Related to this is the idea that governments were expected to bail out financial institutions, in particular by sparing depositors and bondholders, which I explored in considerable detail in a report for Policy Exchange.  Such guarantees for creditors distort banking behaviour in a number of ways, including:

  • The optimal proportion of bonds in the total capital structure will rise;
  • The optimal proportion of high-quality capital buffers (in particular, equity buffers) will fall. This will involve some combination of a fall in the amount of equity, relative to debt, and a rise in the riskiness of the balance sheet;
  • Optimal liquidity ratios will fall — banks will want to become less liquid;
  • Optimal remuneration schemes will involve more risk-taking;
  • Optimal balance sheet size for the banking sector will rise.  Indeed, ultimately banking sectors will continue to expand in size until they become so big that the risk of the government that backs them failing rises (cf the situations in Ireland and Spain).

4) Weak internal risk management and poorly-constructed remuneration incentives

Once the key final providers of capital — the purchasers of retail financial products, depositors, shareholders, etc. — did not take responsibility for assessment of the risk-taking of institutions (regulatory authorities) it became necessary for regulatory agencies to take a closer interest in these.

Otherwise, there was moral hazard — workers gained on the upside from bonuses if their risks turned out well, but had only limited downside losses if their risks turned out badly.

The key discipliners of downside risk in a market setting would be the providers of fixed charge loans — depositors and bondholders.  But these were not monitored under the system as it evolved.

This issue appears not to have been understood by regulators.

Recent issues at RBS and Barclays simply fall under this category.

5) Regulatory get-arounds

Regulation needs to specify activities that are forbidden or controlled. But there is the incentive for firms to devise ways to restructure their activities — either by adapting what is done or adapting who does it — so as to get around restrictive regulations. This appears to have happened in the 2000s, when financial innovations allowed extensive use of off-balance sheet activities and the use of relatively high-risk AAA-rated investment instruments in liquidity silos.

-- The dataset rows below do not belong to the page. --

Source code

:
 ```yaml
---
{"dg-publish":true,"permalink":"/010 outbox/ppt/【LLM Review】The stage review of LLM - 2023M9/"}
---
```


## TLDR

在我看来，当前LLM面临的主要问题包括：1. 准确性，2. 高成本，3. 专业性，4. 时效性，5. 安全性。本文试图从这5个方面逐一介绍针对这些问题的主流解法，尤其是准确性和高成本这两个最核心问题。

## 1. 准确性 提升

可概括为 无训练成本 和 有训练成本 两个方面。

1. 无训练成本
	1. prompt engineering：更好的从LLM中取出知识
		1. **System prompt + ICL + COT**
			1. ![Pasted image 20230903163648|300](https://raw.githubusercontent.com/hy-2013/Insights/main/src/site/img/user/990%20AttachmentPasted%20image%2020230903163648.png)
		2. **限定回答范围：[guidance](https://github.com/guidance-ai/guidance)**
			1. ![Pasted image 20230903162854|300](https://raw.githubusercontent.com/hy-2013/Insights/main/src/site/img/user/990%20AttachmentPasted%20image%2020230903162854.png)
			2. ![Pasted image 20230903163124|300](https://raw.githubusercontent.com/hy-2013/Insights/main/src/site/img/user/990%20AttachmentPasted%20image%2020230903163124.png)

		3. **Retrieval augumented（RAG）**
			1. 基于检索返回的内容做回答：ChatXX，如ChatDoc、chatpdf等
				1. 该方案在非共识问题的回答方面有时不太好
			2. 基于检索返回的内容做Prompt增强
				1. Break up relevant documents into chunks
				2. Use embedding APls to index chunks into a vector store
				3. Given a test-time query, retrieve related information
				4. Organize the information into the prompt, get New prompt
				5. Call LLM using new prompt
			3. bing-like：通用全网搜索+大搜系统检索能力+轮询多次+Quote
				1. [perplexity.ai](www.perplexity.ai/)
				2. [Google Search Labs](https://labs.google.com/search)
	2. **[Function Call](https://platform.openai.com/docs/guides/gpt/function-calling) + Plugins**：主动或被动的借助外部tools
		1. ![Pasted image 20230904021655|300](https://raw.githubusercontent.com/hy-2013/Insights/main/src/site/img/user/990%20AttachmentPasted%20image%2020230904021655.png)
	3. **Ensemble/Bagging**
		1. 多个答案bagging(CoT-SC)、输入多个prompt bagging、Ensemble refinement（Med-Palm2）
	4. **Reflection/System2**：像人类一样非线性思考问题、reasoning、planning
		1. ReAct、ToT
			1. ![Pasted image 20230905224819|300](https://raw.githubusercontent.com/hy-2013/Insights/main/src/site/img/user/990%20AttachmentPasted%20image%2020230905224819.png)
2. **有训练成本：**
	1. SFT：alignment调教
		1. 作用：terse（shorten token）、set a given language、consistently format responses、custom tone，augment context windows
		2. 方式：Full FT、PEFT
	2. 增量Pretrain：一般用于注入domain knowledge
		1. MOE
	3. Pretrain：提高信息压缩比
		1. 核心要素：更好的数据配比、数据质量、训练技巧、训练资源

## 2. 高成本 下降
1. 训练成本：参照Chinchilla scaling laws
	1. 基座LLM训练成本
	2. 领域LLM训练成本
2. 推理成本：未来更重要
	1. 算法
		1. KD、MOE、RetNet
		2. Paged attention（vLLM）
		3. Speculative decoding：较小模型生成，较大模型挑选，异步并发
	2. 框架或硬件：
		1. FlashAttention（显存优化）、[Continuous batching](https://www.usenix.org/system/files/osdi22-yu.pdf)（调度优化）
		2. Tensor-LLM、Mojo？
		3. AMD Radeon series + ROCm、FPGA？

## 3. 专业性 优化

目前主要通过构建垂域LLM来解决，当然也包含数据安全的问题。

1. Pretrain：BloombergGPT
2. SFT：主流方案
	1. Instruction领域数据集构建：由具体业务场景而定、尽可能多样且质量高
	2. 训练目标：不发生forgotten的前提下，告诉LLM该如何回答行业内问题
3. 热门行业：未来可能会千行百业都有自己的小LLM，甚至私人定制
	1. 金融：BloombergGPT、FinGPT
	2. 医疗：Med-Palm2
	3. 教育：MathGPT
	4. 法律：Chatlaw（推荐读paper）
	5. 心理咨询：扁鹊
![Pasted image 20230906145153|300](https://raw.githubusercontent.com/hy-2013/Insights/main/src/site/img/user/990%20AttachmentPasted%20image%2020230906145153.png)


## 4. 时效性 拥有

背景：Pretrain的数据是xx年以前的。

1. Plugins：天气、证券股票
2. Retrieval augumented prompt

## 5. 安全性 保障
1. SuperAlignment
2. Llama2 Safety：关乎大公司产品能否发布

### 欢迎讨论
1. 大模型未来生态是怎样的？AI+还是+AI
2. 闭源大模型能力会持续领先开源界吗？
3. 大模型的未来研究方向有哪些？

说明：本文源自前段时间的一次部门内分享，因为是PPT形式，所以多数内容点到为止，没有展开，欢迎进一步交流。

Regulatory hubris is a constant danger. A classic error is to attempt to regulate away an activity, and instead merely chase it outside the regulatory net to somewhere it does even more harm than if it had been left alone in the first place.

6) Weaknesses in monetary policy regimes leading to excessively-low interest rates

Interest rates were too low during the 2000s.  For many analysts, that is true with the benefit of hindsight.  Others of us argued it at the time.  We can see a number of reasons for this.

First, inflation targeting naturally tends to create asset price cycles by keeping interest rates too low for too long following a shock of the nature of the dot-com and 911 shocks of the early 2000s.  Second, the advent of the euro meant that policy interest rates were too low for several parts of the Eurozone.  Third, policymakers used low interest rates to try to curtail the house price crash of the mid-2000s, retarding that in damaging ways and distorting other economic activity in the process.   Fourth, inflation targeting will generate a flawed response to an event such as the growth of China, which by its nature tended to depress price pressures from the mid-1990s to mid-2000s (via impacts on manufactured goods import prices) and then contributed to them from the mid-2000 to today (via impacts on commodities prices).

We have only scratched the surface of most of these topics here.  But the message should be that the key question for policy is not what happened in the financial crisis – the sort of issue that would inevitably be the focus of a public inquiry.  It is why it happened.  Why it happened is something that (pace the Turner Review) can be explained using the tools of modern economic theory.  We are now in the process of introducing very widescale regulatory reform in response – some of which is damaging, but some of which addresses these problems directly.

We don’t need more inquiries.  We need regulatory reform – and that is well underway.